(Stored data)
= = = =

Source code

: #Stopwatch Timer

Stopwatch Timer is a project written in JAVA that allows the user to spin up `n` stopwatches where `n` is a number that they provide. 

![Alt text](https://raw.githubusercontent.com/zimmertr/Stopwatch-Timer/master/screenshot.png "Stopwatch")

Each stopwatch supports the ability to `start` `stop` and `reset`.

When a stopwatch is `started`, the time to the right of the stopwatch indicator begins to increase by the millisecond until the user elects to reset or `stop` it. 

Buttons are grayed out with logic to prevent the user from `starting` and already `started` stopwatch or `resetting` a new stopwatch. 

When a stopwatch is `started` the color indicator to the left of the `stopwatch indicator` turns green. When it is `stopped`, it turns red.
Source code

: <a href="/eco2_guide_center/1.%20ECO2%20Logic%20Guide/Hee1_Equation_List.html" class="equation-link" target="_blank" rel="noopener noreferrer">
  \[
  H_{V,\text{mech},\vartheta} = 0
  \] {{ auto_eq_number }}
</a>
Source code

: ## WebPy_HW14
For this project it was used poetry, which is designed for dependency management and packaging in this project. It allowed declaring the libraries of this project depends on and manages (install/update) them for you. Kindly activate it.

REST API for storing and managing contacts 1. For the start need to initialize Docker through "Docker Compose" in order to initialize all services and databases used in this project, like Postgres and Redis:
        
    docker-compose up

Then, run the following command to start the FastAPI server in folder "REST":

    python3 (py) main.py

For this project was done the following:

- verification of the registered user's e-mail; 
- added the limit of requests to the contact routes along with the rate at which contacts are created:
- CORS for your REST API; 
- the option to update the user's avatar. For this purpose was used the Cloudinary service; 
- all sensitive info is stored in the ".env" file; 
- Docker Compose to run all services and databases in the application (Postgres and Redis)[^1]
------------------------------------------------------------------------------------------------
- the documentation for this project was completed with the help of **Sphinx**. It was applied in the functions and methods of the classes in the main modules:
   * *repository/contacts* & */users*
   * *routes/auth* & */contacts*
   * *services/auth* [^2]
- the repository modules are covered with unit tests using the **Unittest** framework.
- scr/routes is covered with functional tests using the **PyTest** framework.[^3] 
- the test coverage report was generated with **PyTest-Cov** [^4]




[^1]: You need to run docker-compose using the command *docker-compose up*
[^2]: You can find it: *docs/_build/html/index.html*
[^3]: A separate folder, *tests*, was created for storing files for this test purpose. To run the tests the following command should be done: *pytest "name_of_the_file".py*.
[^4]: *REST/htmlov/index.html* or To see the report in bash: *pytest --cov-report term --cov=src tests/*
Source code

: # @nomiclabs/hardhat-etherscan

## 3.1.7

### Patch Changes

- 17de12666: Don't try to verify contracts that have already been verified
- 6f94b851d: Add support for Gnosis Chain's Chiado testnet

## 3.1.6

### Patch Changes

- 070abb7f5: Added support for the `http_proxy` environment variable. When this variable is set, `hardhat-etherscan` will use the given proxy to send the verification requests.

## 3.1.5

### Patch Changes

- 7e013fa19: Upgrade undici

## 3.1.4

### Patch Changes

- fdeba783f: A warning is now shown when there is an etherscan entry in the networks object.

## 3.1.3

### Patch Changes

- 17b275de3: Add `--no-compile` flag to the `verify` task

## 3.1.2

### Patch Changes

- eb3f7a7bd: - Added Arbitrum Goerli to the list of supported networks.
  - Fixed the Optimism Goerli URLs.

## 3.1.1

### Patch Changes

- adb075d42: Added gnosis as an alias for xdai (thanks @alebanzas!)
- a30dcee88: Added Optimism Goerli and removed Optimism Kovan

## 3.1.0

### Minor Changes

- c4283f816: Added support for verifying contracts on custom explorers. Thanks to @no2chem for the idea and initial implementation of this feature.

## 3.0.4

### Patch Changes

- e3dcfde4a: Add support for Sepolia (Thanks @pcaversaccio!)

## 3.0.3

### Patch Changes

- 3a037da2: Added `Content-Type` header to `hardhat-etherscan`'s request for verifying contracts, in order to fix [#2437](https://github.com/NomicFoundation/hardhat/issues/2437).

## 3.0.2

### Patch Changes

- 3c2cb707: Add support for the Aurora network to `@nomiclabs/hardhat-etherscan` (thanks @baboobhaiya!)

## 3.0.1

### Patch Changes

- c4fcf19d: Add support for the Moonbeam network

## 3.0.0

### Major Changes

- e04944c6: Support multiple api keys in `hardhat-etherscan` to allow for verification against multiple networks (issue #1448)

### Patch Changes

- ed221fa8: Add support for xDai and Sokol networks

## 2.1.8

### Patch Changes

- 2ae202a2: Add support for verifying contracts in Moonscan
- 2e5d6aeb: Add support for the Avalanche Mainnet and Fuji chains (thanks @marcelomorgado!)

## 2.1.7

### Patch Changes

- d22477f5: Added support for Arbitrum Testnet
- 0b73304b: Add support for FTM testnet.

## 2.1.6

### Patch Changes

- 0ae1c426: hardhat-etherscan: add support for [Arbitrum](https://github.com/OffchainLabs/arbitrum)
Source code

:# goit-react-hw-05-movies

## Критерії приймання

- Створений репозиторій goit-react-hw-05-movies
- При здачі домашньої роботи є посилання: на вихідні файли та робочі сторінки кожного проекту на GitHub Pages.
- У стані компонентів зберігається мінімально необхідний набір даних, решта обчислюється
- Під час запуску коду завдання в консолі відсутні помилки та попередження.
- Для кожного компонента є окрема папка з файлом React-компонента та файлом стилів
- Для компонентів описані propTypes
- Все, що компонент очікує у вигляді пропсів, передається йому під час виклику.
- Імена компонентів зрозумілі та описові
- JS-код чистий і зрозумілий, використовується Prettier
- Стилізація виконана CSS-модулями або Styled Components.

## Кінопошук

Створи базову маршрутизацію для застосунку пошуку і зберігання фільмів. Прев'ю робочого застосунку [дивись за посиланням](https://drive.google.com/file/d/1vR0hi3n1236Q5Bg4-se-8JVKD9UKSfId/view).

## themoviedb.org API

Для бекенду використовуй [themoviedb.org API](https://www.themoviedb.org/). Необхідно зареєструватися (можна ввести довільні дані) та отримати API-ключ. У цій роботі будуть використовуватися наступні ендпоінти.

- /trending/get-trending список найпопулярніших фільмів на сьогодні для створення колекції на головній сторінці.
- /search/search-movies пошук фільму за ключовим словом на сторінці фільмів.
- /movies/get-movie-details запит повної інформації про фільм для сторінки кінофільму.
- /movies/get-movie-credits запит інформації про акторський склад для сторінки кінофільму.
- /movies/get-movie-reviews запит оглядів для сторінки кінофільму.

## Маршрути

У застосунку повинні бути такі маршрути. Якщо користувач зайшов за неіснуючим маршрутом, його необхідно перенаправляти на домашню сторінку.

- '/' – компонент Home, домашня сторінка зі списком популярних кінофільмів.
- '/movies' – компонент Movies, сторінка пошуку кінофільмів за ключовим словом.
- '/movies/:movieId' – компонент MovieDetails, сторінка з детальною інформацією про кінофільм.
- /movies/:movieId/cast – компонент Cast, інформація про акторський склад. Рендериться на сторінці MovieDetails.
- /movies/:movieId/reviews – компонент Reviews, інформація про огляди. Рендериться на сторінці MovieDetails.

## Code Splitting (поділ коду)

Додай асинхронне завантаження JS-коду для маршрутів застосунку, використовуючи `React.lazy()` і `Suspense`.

= = = =

Repeat every line of the data precisely.

Source code

: #Stopwatch Timer

Stopwatch Timer is a project written in JAVA that allows the user to spin up `n` stopwatches where `n` is a number that they provide. 

![Alt text](https://raw.githubusercontent.com/zimmertr/Stopwatch-Timer/master/screenshot.png "Stopwatch")

Each stopwatch supports the ability to `start` `stop` and `reset`.

When a stopwatch is `started`, the time to the right of the stopwatch indicator begins to increase by the millisecond until the user elects to reset or `stop` it. 

Buttons are grayed out with logic to prevent the user from `starting` and already `started` stopwatch or `resetting` a new stopwatch. 

When a stopwatch is `started` the color indicator to the left of the `stopwatch indicator` turns green. When it is `stopped`, it turns red.
Source code

: <a href="/eco2_guide_center/1.%20ECO2%20Logic%20Guide/Hee1_Equation_List.html" class="equation-link" target="_blank" rel="noopener noreferrer">
  \[
  H_{V,\text{mech},\vartheta} = 0
  \] {{ auto_eq_number }}
</a>
Source code

: ## WebPy_HW14
For this project it was used poetry, which is designed for dependency management and packaging in this project. It allowed declaring the libraries of this project depends on and manages (install/update) them for you. Kindly activate it.

REST API for storing and managing contacts 1. For the start need to initialize Docker through "Docker Compose" in order to initialize all services and databases used in this project, like Postgres and Redis:
        
    docker-compose up

Then, run the following command to start the FastAPI server in folder "REST":

    python3 (py) main.py

For this project was done the following:

- verification of the registered user's e-mail; 
- added the limit of requests to the contact routes along with the rate at which contacts are created:
- CORS for your REST API; 
- the option to update the user's avatar. For this purpose was used the Cloudinary service; 
- all sensitive info is stored in the ".env" file; 
- Docker Compose to run all services and databases in the application (Postgres and Redis)[^1]
------------------------------------------------------------------------------------------------
- the documentation for this project was completed with the help of **Sphinx**. It was applied in the functions and methods of the classes in the main modules:
   * *repository/contacts* & */users*
   * *routes/auth* & */contacts*
   * *services/auth* [^2]
- the repository modules are covered with unit tests using the **Unittest** framework.
- scr/routes is covered with functional tests using the **PyTest** framework.[^3] 
- the test coverage report was generated with **PyTest-Cov** [^4]




[^1]: You need to run docker-compose using the command *docker-compose up*
[^2]: You can find it: *docs/_build/html/index.html*
[^3]: A separate folder, *tests*, was created for storing files for this test purpose. To run the tests the following command should be done: *pytest "name_of_the_file".py*.
[^4]: *REST/htmlov/index.html* or To see the report in bash: *pytest --cov-report term --cov=src tests/*
Source code

: # @nomiclabs/hardhat-etherscan

## 3.1.7

### Patch Changes

- 17de12666: Don't try to verify contracts that have already been verified
- 6f94b851d: Add support for Gnosis Chain's Chiado testnet

## 3.1.6

### Patch Changes

- 070abb7f5: Added support for the `http_proxy` environment variable. When this variable is set, `hardhat-etherscan` will use the given proxy to send the verification requests.

## 3.1.5

### Patch Changes

- 7e013fa19: Upgrade undici

## 3.1.4

### Patch Changes

- fdeba783f: A warning is now shown when there is an etherscan entry in the networks object.

## 3.1.3

### Patch Changes

- 17b275de3: Add `--no-compile` flag to the `verify` task

## 3.1.2

### Patch Changes

- eb3f7a7bd: - Added Arbitrum Goerli to the list of supported networks.
  - Fixed the Optimism Goerli URLs.

## 3.1.1

### Patch Changes

- adb075d42: Added gnosis as an alias for xdai (thanks @alebanzas!)
- a30dcee88: Added Optimism Goerli and removed Optimism Kovan

## 3.1.0

### Minor Changes

- c4283f816: Added support for verifying contracts on custom explorers. Thanks to @no2chem for the idea and initial implementation of this feature.

## 3.0.4

### Patch Changes

- e3dcfde4a: Add support for Sepolia (Thanks @pcaversaccio!)

## 3.0.3

### Patch Changes

- 3a037da2: Added `Content-Type` header to `hardhat-etherscan`'s request for verifying contracts, in order to fix [#2437](https://github.com/NomicFoundation/hardhat/issues/2437).

## 3.0.2

### Patch Changes

- 3c2cb707: Add support for the Aurora network to `@nomiclabs/hardhat-etherscan` (thanks @baboobhaiya!)

## 3.0.1

### Patch Changes

- c4fcf19d: Add support for the Moonbeam network

## 3.0.0

### Major Changes

- e04944c6: Support multiple api keys in `hardhat-etherscan` to allow for verification against multiple networks (issue #1448)

### Patch Changes

- ed221fa8: Add support for xDai and Sokol networks

## 2.1.8

### Patch Changes

- 2ae202a2: Add support for verifying contracts in Moonscan
- 2e5d6aeb: Add support for the Avalanche Mainnet and Fuji chains (thanks @marcelomorgado!)

## 2.1.7

### Patch Changes

- d22477f5: Added support for Arbitrum Testnet
- 0b73304b: Add support for FTM testnet.

## 2.1.6

### Patch Changes

- 0ae1c426: hardhat-etherscan: add support for [Arbitrum](https://github.com/OffchainLabs/arbitrum)
Source code

:# goit-react-hw-05-movies

## Критерії приймання

- Створений репозиторій goit-react-hw-05-movies
- При здачі домашньої роботи є посилання: на вихідні файли та робочі сторінки кожного проекту на GitHub Pages.
- У стані компонентів зберігається мінімально необхідний набір даних, решта обчислюється
- Під час запуску коду завдання в консолі відсутні помилки та попередження.
- Для кожного компонента є окрема папка з файлом React-компонента та файлом стилів
- Для компонентів описані propTypes
- Все, що компонент очікує у вигляді пропсів, передається йому під час виклику.
- Імена компонентів зрозумілі та описові
- JS-код чистий і зрозумілий, використовується Prettier
- Стилізація виконана CSS-модулями або Styled Components.

## Кінопошук

Створи базову маршрутизацію для застосунку пошуку і зберігання фільмів. Прев'ю робочого застосунку [дивись за посиланням](https://drive.google.com/file/d/1vR0hi3n1236Q5Bg4-se-8JVKD9UKSfId/view).

## themoviedb.org API

Для бекенду використовуй [themoviedb.org API](https://www.themoviedb.org/). Необхідно зареєструватися (можна ввести довільні дані) та отримати API-ключ. У цій роботі будуть використовуватися наступні ендпоінти.

- /trending/get-trending список найпопулярніших фільмів на сьогодні для створення колекції на головній сторінці.
- /search/search-movies пошук фільму за ключовим словом на сторінці фільмів.
- /movies/get-movie-details запит повної інформації про фільм для сторінки кінофільму.
- /movies/get-movie-credits запит інформації про акторський склад для сторінки кінофільму.
- /movies/get-movie-reviews запит оглядів для сторінки кінофільму.

## Маршрути

У застосунку повинні бути такі маршрути. Якщо користувач зайшов за неіснуючим маршрутом, його необхідно перенаправляти на домашню сторінку.

- '/' – компонент Home, домашня сторінка зі списком популярних кінофільмів.
- '/movies' – компонент Movies, сторінка пошуку кінофільмів за ключовим словом.
- '/movies/:movieId' – компонент MovieDetails, сторінка з детальною інформацією про кінофільм.
- /movies/:movieId/cast – компонент Cast, інформація про акторський склад. Рендериться на сторінці MovieDetails.
- /movies/:movieId/reviews – компонент Reviews, інформація про огляди. Рендериться на сторінці MovieDetails.

## Code Splitting (поділ коду)

Додай асинхронне завантаження JS-коду для маршрутів застосунку, використовуючи `React.lazy()` і `Suspense`.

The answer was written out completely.